Sarà “una ripresina” a caratterizzare il mercato immobiliare italiano nel 2017. Secondo le stime di Scenari Immobiliari, in Italia il settore dovrebbe crescere del 4% contro l’8,4 in Europa. Le compravendite residenziali dovrebbero raggiungere almeno le 550mila unità.

L’Outlook 2017 di Scenari Immobiliari ha mostrato che nel corso del 2016 il fatturato immobiliare italiano ha fatto registrare una crescita del 2,7% (per 114 miliardi di euro) contro il 4,6% degli altri Paesi europei. Solo nel Regno Unito si è registrato un calo del 14%. El divario non verrà colmato nel 2017. In base alla stima di Scenari Immobiliari, In Italia la crescita si attesterà sul 4%, mentre l’Europa si terrà sui livelli degli Stati uniti, con un 8,4% stimato. In ripresa anche il mercato inglese.

Alta disocccupazione ed elevata tassazione gli ostacoli alla ripresa

Il presidente di Scenari Immobiliari, Mario Breglia, ha spiegato: “Ormai la crisi è superata, ma siamo in una fase di ‘ripresina’ del mercato nazionale. Disoccupazione che non cala e tassazione elevata rappresentano ostacoli a una vera ripresa. Nonostante una domanda potenziale stimata in 850mila case”.

Segnale positivo dagli investimenti corporate

Un segnale positivo arriva dagli investimenti cosiddetti ‘corporate’, ovvero da parte degli investitori istituzionali che quest’anno raggiungeranno i 10 miliardi di euro, per il 60% da parte straniera.

La contrazione dei mercati europei

L’indagine ha poi evidenziato il fatto che rispetto a dieci anni fa tutti i mercati europei (con l’eccezione della Germania) si sono contratti, mediamente del 13%. Anche le quotazioni residenziali nella maggior parte delle città europee si sono ridotte. Roma è sui livelli di dieci anni fa, mentre il mercato della casa a Milano cresce del 3%. Parigi ha perso il 15% e Madrid il 40%. Bene le città del nord Europa, dove è in corso un vero boom immobiliare.
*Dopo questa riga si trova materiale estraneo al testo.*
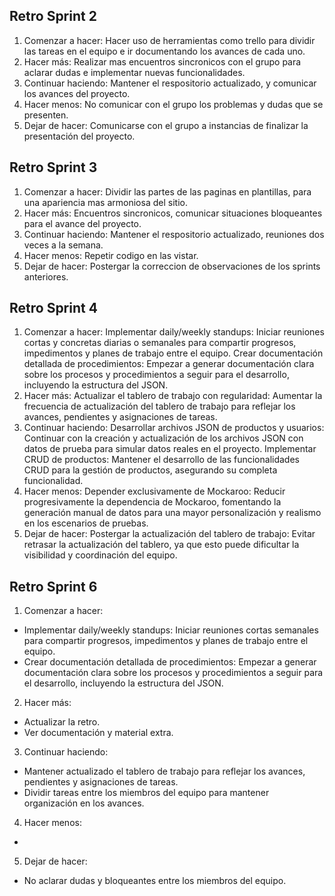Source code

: 
## **Retro Sprint 2**
1. Comenzar a hacer: Hacer uso de herramientas como trello para dividir las tareas en el equipo e ir documentando los avances de cada uno.
2. Hacer más: Realizar mas encuentros sincronicos con el grupo para aclarar dudas e implementar nuevas funcionalidades.
3. Continuar haciendo: Mantener el respositorio actualizado, y comunicar los avances del proyecto.
4. Hacer menos: No comunicar con el grupo los problemas y dudas que se presenten.
5. Dejar de hacer: Comunicarse con el grupo a instancias de finalizar la presentación del proyecto.

## **Retro Sprint 3**
1. Comenzar a hacer: Dividir las partes de las paginas en plantillas, para una apariencia mas armoniosa del sitio.
2. Hacer más: Encuentros sincronicos, comunicar situaciones bloqueantes para el avance del proyecto.
3. Continuar haciendo: Mantener el respositorio actualizado, reuniones dos veces a la semana.
4. Hacer menos: Repetir codigo en las vistar.
5. Dejar de hacer: Postergar la correccion de observaciones de los sprints anteriores.

## **Retro Sprint 4**
1. Comenzar a hacer:
Implementar daily/weekly standups: Iniciar reuniones cortas y concretas diarias o semanales para compartir progresos, impedimentos y planes de trabajo entre el equipo.
Crear documentación detallada de procedimientos: Empezar a generar documentación clara sobre los procesos y procedimientos a seguir para el desarrollo, incluyendo la estructura del JSON.
2. Hacer más:
Actualizar el tablero de trabajo con regularidad: Aumentar la frecuencia de actualización del tablero de trabajo para reflejar los avances, pendientes y asignaciones de tareas.
3. Continuar haciendo:
Desarrollar archivos JSON de productos y usuarios: Continuar con la creación y actualización de los archivos JSON con datos de prueba para simular datos reales en el proyecto.
Implementar CRUD de productos: Mantener el desarrollo de las funcionalidades CRUD para la gestión de productos, asegurando su completa funcionalidad.
4. Hacer menos:
Depender exclusivamente de Mockaroo: Reducir progresivamente la dependencia de Mockaroo, fomentando la generación manual de datos para una mayor personalización y realismo en los escenarios de pruebas.
5. Dejar de hacer:
Postergar la actualización del tablero de trabajo: Evitar retrasar la actualización del tablero, ya que esto puede dificultar la visibilidad y coordinación del equipo.


## **Retro Sprint 6**
1. Comenzar a hacer:
- Implementar daily/weekly standups: Iniciar reuniones cortas semanales para compartir progresos, impedimentos y planes de trabajo entre el equipo.
- Crear documentación detallada de procedimientos: Empezar a generar documentación clara sobre los procesos y procedimientos a seguir para el desarrollo, incluyendo la estructura del JSON.
2. Hacer más:
- Actualizar la retro.
- Ver documentación y material extra.
3. Continuar haciendo:
- Mantener actualizado el tablero de trabajo para reflejar los avances, pendientes y asignaciones de tareas.
- Dividir tareas entre los miembros del equipo para mantener organización en los avances.
4. Hacer menos:
- 
5. Dejar de hacer:
- No aclarar dudas y bloqueantes entre los miembros del equipo.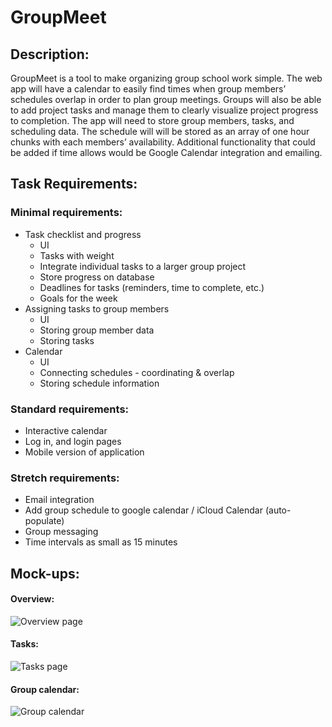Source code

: # GroupMeet

## Description:

GroupMeet is a tool to make organizing group school work simple. The web app will have a calendar to easily find times when group members’ schedules overlap in order to plan group meetings. Groups will also be able to add project tasks and manage them to clearly visualize project progress to completion. The app will need to store group members, tasks, and scheduling data. The schedule will will be stored as an array of one hour chunks with each members’ availability. Additional functionality that could be added if time allows would be Google Calendar integration and emailing.

## Task Requirements:
### Minimal requirements:
* Task checklist and progress
  * UI
  * Tasks with weight
  * Integrate individual tasks to a larger group project
  * Store progress on database
  * Deadlines for tasks (reminders, time to complete, etc.)
  * Goals for the week
* Assigning tasks to group members
  * UI
  * Storing group member data
  * Storing tasks
* Calendar
  * UI
  * Connecting schedules - coordinating & overlap
  * Storing schedule information
### Standard requirements:
* Interactive calendar
* Log in, and login pages
* Mobile version of application
### Stretch requirements:
* Email integration
* Add group schedule to google calendar / iCloud Calendar (auto-populate)
* Group messaging
* Time intervals as small as 15 minutes
## Mock-ups:
#### Overview:
![Overview page](../master/images/overview_sketch.png)
#### Tasks:
![Tasks page](../master/images/tasks_sketch.png)
#### Group calendar:
![Group calendar](../master/images/calendar_sketch.png)
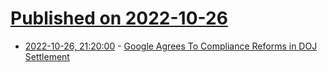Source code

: # [Published on 2022-10-26](index.md)

* [2022-10-26, 21:20:00](https://tech.slashdot.org/story/22/10/26/1759250/google-agrees-to-compliance-reforms-in-doj-settlement?utm_source=rss1.0mainlinkanon&utm_medium=feed) - [Google Agrees To Compliance Reforms in DOJ Settlement](https://tech.slashdot.org/story/22/10/26/1759250/google-agrees-to-compliance-reforms-in-doj-settlement?utm_source=rss1.0mainlinkanon&utm_medium=feed)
Perché l’Italia rimane interessante

Paola Gianasso, vice presidente di Scenari Immobiliari, ha aggiunto: “Anche se lo scenario internazionale è dominato da Brexit e dalle incertezze sulle elezioni in vari Paesi europei, l’attenzione dei grandi investitori è orientata al settore immobiliare e l’Europa è una destinazione primaria. L’Italia resta interessante perché ha quotazioni ancora ritenute basse e rendimenti interessanti, ma la domanda è focalizzata su Milano e Roma ed è frenata da carenza di prodotto idoneo in diversi segmenti di mercato”.